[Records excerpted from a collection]
*****

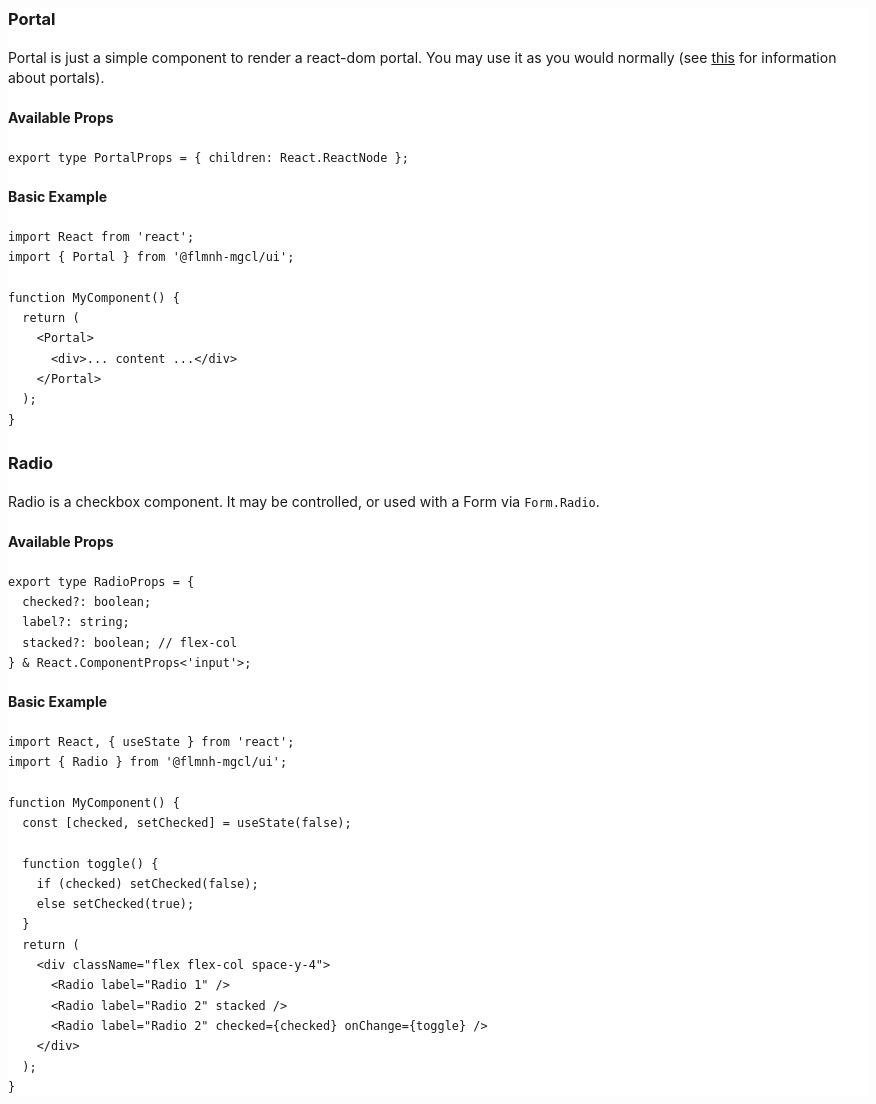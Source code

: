 ### Portal

Portal is just a simple component to render a react-dom portal. You may use it as you would normally (see [this](https://reactjs.org/docs/portals.html) for information about portals).

#### Available Props

```tsx
export type PortalProps = { children: React.ReactNode };
```

#### Basic Example

```tsx
import React from 'react';
import { Portal } from '@flmnh-mgcl/ui';

function MyComponent() {
  return (
    <Portal>
      <div>... content ...</div>
    </Portal>
  );
}
```

### Radio

Radio is a checkbox component. It may be controlled, or used with a Form via `Form.Radio`.

#### Available Props

```tsx
export type RadioProps = {
  checked?: boolean;
  label?: string;
  stacked?: boolean; // flex-col
} & React.ComponentProps<'input'>;
```

#### Basic Example

```tsx
import React, { useState } from 'react';
import { Radio } from '@flmnh-mgcl/ui';

function MyComponent() {
  const [checked, setChecked] = useState(false);

  function toggle() {
    if (checked) setChecked(false);
    else setChecked(true);
  }
  return (
    <div className="flex flex-col space-y-4">
      <Radio label="Radio 1" />
      <Radio label="Radio 2" stacked />
      <Radio label="Radio 2" checked={checked} onChange={toggle} />
    </div>
  );
}
```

*****

_Exercise details_: Would you please copy every line in the data that contains the word "false"?

_Answer_:
  const [checked, setChecked] = useState(false);
    if (checked) setChecked(false);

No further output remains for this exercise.